David Rosen: Hello gentlemen.
Government Official: Where the hell do you think you're going?
David Rosen: Me? I'm not going anywhere but you all might want to pack it in because fellas you're back on American soil. (handing a paper to CIA Interrogator) By executive order, this man is to be released.
CIA Interrogator: What?
David Rosen: President Sally Langston has ordered that you stop torturing this United States citizen and let him go immediately.
Torture didn't work, torture wasn't going to work, a point Olivia made to the White House.
We searched in vain on World Can't Wait's website to see some applause for Shonda Rhimes. We didn't see any. They're happy to attack Kathryn Bigelow and Bigelow's film but they're happy to promote the pro-torture Homeland (because it's made by a man). Some want to pretend it's not about gender.
But with the patriarchal left, it's always about gender.
On a recent press junket, Shonda Rhimes told reporters she didn't like Scandal being called a "guilty pleasure" because that implied that it was a bad show. She's right about that but take a moment to ask yourself which shows get labeled "guilty pleasures"?
It's shows that skew women that get labeled that.
That tells you a great deal about the term and the gender bias.
Shonda Rhimes is overseeing a richly textured show, why should a show so filled with layers be considered less than some tired, sexist offering on AMC?
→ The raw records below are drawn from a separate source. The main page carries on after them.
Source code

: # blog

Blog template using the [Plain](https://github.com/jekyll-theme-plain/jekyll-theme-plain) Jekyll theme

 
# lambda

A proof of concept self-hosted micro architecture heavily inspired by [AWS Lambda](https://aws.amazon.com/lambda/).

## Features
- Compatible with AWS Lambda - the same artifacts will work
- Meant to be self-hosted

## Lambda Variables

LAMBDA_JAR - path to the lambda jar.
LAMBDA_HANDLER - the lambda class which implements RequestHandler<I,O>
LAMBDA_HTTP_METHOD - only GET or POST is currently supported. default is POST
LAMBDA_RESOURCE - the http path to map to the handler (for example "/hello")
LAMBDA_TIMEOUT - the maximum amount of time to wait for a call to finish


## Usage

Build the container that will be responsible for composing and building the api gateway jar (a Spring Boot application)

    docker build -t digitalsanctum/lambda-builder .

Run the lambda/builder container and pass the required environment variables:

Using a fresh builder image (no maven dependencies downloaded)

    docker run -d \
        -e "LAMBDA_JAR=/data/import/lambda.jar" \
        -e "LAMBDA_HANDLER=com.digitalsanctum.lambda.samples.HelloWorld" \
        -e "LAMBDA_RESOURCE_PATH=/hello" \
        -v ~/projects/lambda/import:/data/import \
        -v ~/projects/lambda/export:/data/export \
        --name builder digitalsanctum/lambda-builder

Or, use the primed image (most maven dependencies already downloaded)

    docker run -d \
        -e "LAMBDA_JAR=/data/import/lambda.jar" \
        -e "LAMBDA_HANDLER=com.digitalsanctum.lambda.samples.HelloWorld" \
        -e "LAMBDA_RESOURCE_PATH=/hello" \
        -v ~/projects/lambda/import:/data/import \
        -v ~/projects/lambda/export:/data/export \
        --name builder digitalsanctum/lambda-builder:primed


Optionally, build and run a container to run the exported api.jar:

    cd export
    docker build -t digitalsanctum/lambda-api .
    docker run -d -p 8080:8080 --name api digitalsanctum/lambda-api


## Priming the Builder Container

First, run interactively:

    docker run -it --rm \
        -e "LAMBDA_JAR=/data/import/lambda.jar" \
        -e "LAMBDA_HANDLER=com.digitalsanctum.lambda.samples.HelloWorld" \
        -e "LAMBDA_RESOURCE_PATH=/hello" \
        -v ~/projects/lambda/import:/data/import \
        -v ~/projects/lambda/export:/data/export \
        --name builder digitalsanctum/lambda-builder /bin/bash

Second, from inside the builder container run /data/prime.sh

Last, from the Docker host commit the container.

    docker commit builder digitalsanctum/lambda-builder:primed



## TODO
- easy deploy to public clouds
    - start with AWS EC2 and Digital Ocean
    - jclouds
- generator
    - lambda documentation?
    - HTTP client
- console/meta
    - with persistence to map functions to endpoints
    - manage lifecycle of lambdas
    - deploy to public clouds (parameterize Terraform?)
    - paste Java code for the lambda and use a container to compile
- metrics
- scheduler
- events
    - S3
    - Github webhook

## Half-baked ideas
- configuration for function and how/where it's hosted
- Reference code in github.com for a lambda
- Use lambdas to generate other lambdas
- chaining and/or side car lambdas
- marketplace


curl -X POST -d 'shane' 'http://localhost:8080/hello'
As we noted earlier, Olivia and President Grant became an item during the campaign. She left the White House to end the affair. That didn't quite take. The start of the affair was only one story Rhimes chose to reveal in season two.
That's also when we learned that Olivia, Cyrus, Mellie, Supreme Court Justice Verna Thornton (Debra Mooney) and lobbyist Hollis Doyle (Gregg Henry) conspired to get Fitz into the White House with a plot which included vote rigging via electronic voting machines.
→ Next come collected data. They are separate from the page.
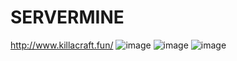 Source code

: # SERVERMINE
http://www.killacraft.fun/
![image](https://user-images.githubusercontent.com/91911515/224193903-51be212e-74e7-46c9-b9ea-0ddc6cc83fa9.png)
![image](https://user-images.githubusercontent.com/91911515/224193944-57f0304f-d825-462b-9e79-ac4b53ca518d.png)
![image](https://user-images.githubusercontent.com/91911515/224194089-920204c6-6cdc-4f22-9a9c-ff515b826634.png)

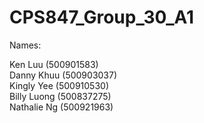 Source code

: # CPS847_Group_30_A1

Names: 

Ken Luu (500901583) <br />
Danny Khuu (500903037) <br />
Kingly Yee (500910530) <br />
Billy Luong (500837275) <br />
Nathalie Ng (500921963) <br />
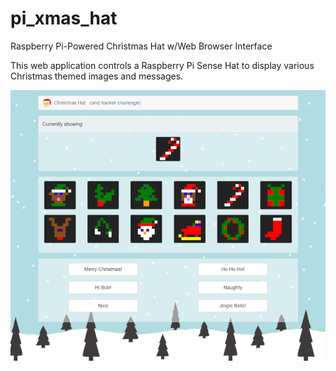 # pi_xmas_hat
Raspberry Pi-Powered Christmas Hat w/Web Browser Interface

This web application controls a Raspberry Pi Sense Hat to display various Christmas themed images and messages.

![Example](example.png)
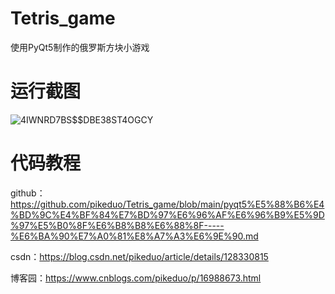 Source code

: # Tetris_game
使用PyQt5制作的俄罗斯方块小游戏
# 运行截图
![4IWNRD7BS$$DBE38ST4OGCY](https://user-images.githubusercontent.com/83587154/208805565-af204135-23aa-4290-96ba-baa1c95988bf.png)
# 代码教程
github：https://github.com/pikeduo/Tetris_game/blob/main/pyqt5%E5%88%B6%E4%BD%9C%E4%BF%84%E7%BD%97%E6%96%AF%E6%96%B9%E5%9D%97%E5%B0%8F%E6%B8%B8%E6%88%8F-----%E6%BA%90%E7%A0%81%E8%A7%A3%E6%9E%90.md

csdn：https://blog.csdn.net/pikeduo/article/details/128330815

博客园：https://www.cnblogs.com/pikeduo/p/16988673.html

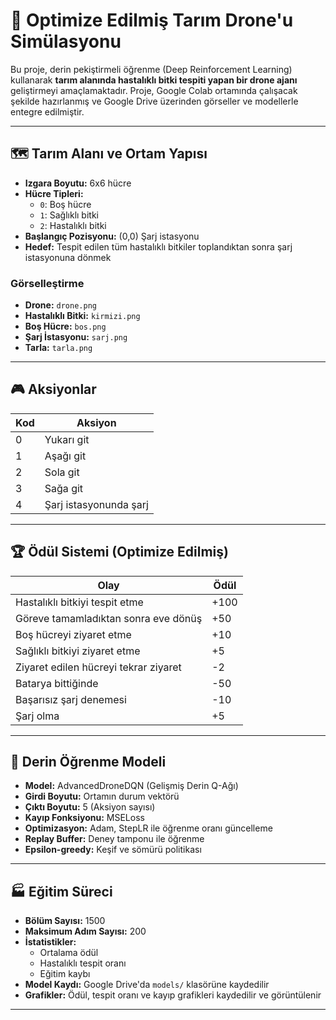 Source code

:# 🚁 Optimize Edilmiş Tarım Drone'u Simülasyonu

Bu proje, derin pekiştirmeli öğrenme (Deep Reinforcement Learning) kullanarak **tarım alanında hastalıklı bitki tespiti yapan bir drone ajanı** geliştirmeyi amaçlamaktadır. Proje, Google Colab ortamında çalışacak şekilde hazırlanmış ve Google Drive üzerinden görseller ve modellerle entegre edilmiştir.

---

## 🗺️ Tarım Alanı ve Ortam Yapısı

- **Izgara Boyutu:** 6x6 hücre
- **Hücre Tipleri:**
  - `0`: Boş hücre
  - `1`: Sağlıklı bitki
  - `2`: Hastalıklı bitki
- **Başlangıç Pozisyonu:** (0,0) Şarj istasyonu
- **Hedef:** Tespit edilen tüm hastalıklı bitkiler toplandıktan sonra şarj istasyonuna dönmek

### Görselleştirme
- **Drone:** `drone.png`  
- **Hastalıklı Bitki:** `kirmizi.png`  
- **Boş Hücre:** `bos.png`  
- **Şarj İstasyonu:** `sarj.png`  
- **Tarla:** `tarla.png`  

---

## 🎮 Aksiyonlar

| Kod | Aksiyon               |
|-----|---------------------|
| 0   | Yukarı git           |
| 1   | Aşağı git            |
| 2   | Sola git             |
| 3   | Sağa git             |
| 4   | Şarj istasyonunda şarj |

---

## 🏆 Ödül Sistemi (Optimize Edilmiş)

| Olay                                   | Ödül |
|----------------------------------------|-------|
| Hastalıklı bitkiyi tespit etme          | +100  |
| Göreve tamamladıktan sonra eve dönüş    | +50   |
| Boş hücreyi ziyaret etme                | +10   |
| Sağlıklı bitkiyi ziyaret etme           | +5    |
| Ziyaret edilen hücreyi tekrar ziyaret  | -2    |
| Batarya bittiğinde                        | -50   |
| Başarısız şarj denemesi                  | -10   |
| Şarj olma                                 | +5    |

---

## 🤖 Derin Öğrenme Modeli

- **Model:** AdvancedDroneDQN (Gelişmiş Derin Q-Ağı)
- **Girdi Boyutu:** Ortamın durum vektörü
- **Çıktı Boyutu:** 5 (Aksiyon sayısı)
- **Kayıp Fonksiyonu:** MSELoss
- **Optimizasyon:** Adam, StepLR ile öğrenme oranı güncelleme
- **Replay Buffer:** Deney tamponu ile öğrenme
- **Epsilon-greedy:** Keşif ve sömürü politikası

---

## 🏭 Eğitim Süreci

- **Bölüm Sayısı:** 1500
- **Maksimum Adım Sayısı:** 200
- **İstatistikler:** 
  - Ortalama ödül
  - Hastalıklı tespit oranı
  - Eğitim kaybı
- **Model Kaydı:** Google Drive'da `models/` klasörüne kaydedilir
- **Grafikler:** Ödül, tespit oranı ve kayıp grafikleri kaydedilir ve görüntülenir

---

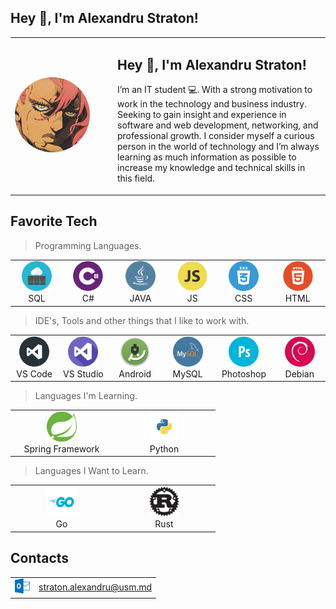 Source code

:## Hey 👋, I'm Alexandru Straton!

<table>
  <tr>
    <td width="150">
      <img src="/images/avatar.jpg" width="120" height="120" style="border-radius: 50%;" alt="Avatar">
    </td>
    <td>
      <h2>Hey 👋, I'm Alexandru Straton!</h2>
      <p>
        I’m an IT student 💻. With a strong motivation to work in the technology and business industry. 
        Seeking to gain insight and experience in software and web development, networking, and professional growth. 
        I consider myself a curious person in the world of technology and I’m always learning as much information as possible 
        to increase my knowledge and technical skills in this field.
      </p>
    </td>
  </tr>
</table>

<h2 align="left" id="straton-alex">Favorite Tech</h2>

> Programming Languages.

<table>
  <tr>
    <td align="center" width="96">
      <a href="#straton-alex">
        <img src="/images/sql.svg" width="48" height="48" alt="SQL" />
      </a>
      <br>SQL
    </td>
    <td align="center" width="96">
      <a href="#straton-alex">
        <img src="/images/dot_net.svg" width="48" height="48" alt="C#" />
      </a>
      <br>C#
    </td>
    <td align="center" width="96">
      <a href="#straton-alex">
        <img src="/images/java.svg" width="48" height="48" alt="java" />
      </a>
      <br>JAVA
    </td>
    <td align="center" width="96">
      <a href="#straton-alex">
        <img src="/images/js.svg" width="48" height="48" alt="js" />
      </a>
      <br>JS
    </td>
    <td align="center" width="96">
      <a href="#straton-alex">
        <img src="/images/css.svg" width="48" height="48" alt="css" />
      </a>
      <br>CSS
    </td>
    <td align="center" width="96">
      <a href="#straton-alex">
        <img src="/images/html.svg" width="48" height="48" alt="html" />
      </a>
      <br>HTML
    </td>
  </table>

> IDE's, Tools and other things that I like to work with.

<table>
  <tr>
    <td align="center" width="96">
      <a href="#straton-alex">
        <img src="/images/vs_code.svg" width="48" height="48" alt="vs-code" />
      </a>
      <br>VS Code
    </td>
    <td align="center" width="96">
      <a href="#straton-alex">
        <img src="/images/vs_studio.svg" width="48" height="48" alt="vs-studio" />
      </a>
      <br>VS Studio
    </td>
    <td align="center" width="96">
      <a href="#straton-alex">
        <img src="/images/android_studio.svg" width="48" height="48" alt="android-studio" />
      </a>
      <br>Android
    </td>
    <td align="center" width="96">
      <a href="#straton-alex">
        <img src="/images/my_sql.svg" width="48" height="48" alt="mySQL-workbench" />
      </a>
      <br>MySQL
    </td>
    <td align="center" width="96">
      <a href="#straton-alex">
        <img src="/images/photoshop.svg" width="48" height="48" alt="photoshop" />
      </a>
      <br>Photoshop 
    </td>
    </td>
    <td align="center" width="96">
      <a href="#straton-alex">
        <img src="/images/debian.svg" width="48" height="48" alt="debian" />
      </a>
      <br>Debian
</table>

> Languages I'm Learning.

<table>
  <tr>
    <td align="center" width="150">
      <img src="/images/spring.png" width="48" height="48" alt="Spring Framework" />
      <br>Spring Framework
    </td>
    <td align="center" width="150">
      <img src="/images/python.svg" width="48" height="48" alt="Python" />
      <br>Python
    </td>
  </tr>
</table>

> Languages I Want to Learn.

<table>
  <tr>
    <td align="center" width="150">
      <img src="/images/go.png" width="48" height="48" alt="Go" />
      <br>Go
    </td>
    <td align="center" width="150">
      <img src="/images/rust.png" width="48" height="48" alt="Rust" />
      <br>Rust
    </td>
  </tr>
</table>

<h2 align="left" id="straton-alex">Contacts</h2>

<table>
  <tr>
    <td align="left" width="24">
      <img src="/images/outlook.svg" width="24" height="24" alt="Outlook" />
    </td>
    <td align="left">
      <a href="mailto:straton.alexandru@usm.md">straton.alexandru@usm.md</a>
    </td>
  </tr>
</table>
The plot to assassinate Fitz meant that the vote rigging scandal had to go to the backburner. Verna was the one to figure out that Hollis was behind the assassination attempt. That prompted Nellie, Thursday night, to forge Fitz's signature on a letter stating he was ready to be re-instated as president. Only problem is, since being shot, Fitz had yet to awaken. After Nellie's set this plan in motion -- she couldn't let Hollis run the country via Sally Langston, Cyrus and Olivia had little choice but to help her create the appearance that Fitz had recovered. They maintained the charade even as Langston grew ever more suspicious, even as they tried to catch the assassin, even as Olivia stood firm against her lover, Senate Majority Leader Edison Davis (Norm Lewis) who demanded to see the president.
And then Mellie started to unravel, unsure of how long she could keep up the pretense. Olivia let her have it, "Mellie, you need to pull it together. You have one job: You're holding off Sally. I'm doing everything else so get a grip." In fairness to Mellie, she's also in the last months of her pregnancy and probably would have preferred to have confided in anyone other than Olivia (she knows of the affair Olivia and Fitz had).
But Olivia truly was dealing with a lot. The quieter scenes in the episode revolved around Cyrus and his husband James (Dan Bucatinksy) who are fighting and hoping to adopt. Where is the promised baby, James wants to know? Cyrus wants to know why James hasn't quit his job like they agreed he would?
A quiet moment for Olivia? In her office having Quinn wanting to know why Hollis hasn't been arrested, why Olivia's covering for him when he ordered the hit on the president and, Quinn says, killed her boyfriend and others and tried to kill her? What's going on?
For Olivia, that qualifies as a quiet moment.
For show runner Shonda Rhimes, this should qualify as satisfaction. Scandal is a hit and it's also a first-rate riveting drama that doesn't shy away from the tough or the topical. If she takes some time today, her birthday, to survey the landscape, we hope she realizes how much she's changed television. She's not gotten the praise she deserves, not even half the praise she deserves -- and that's a true scandal.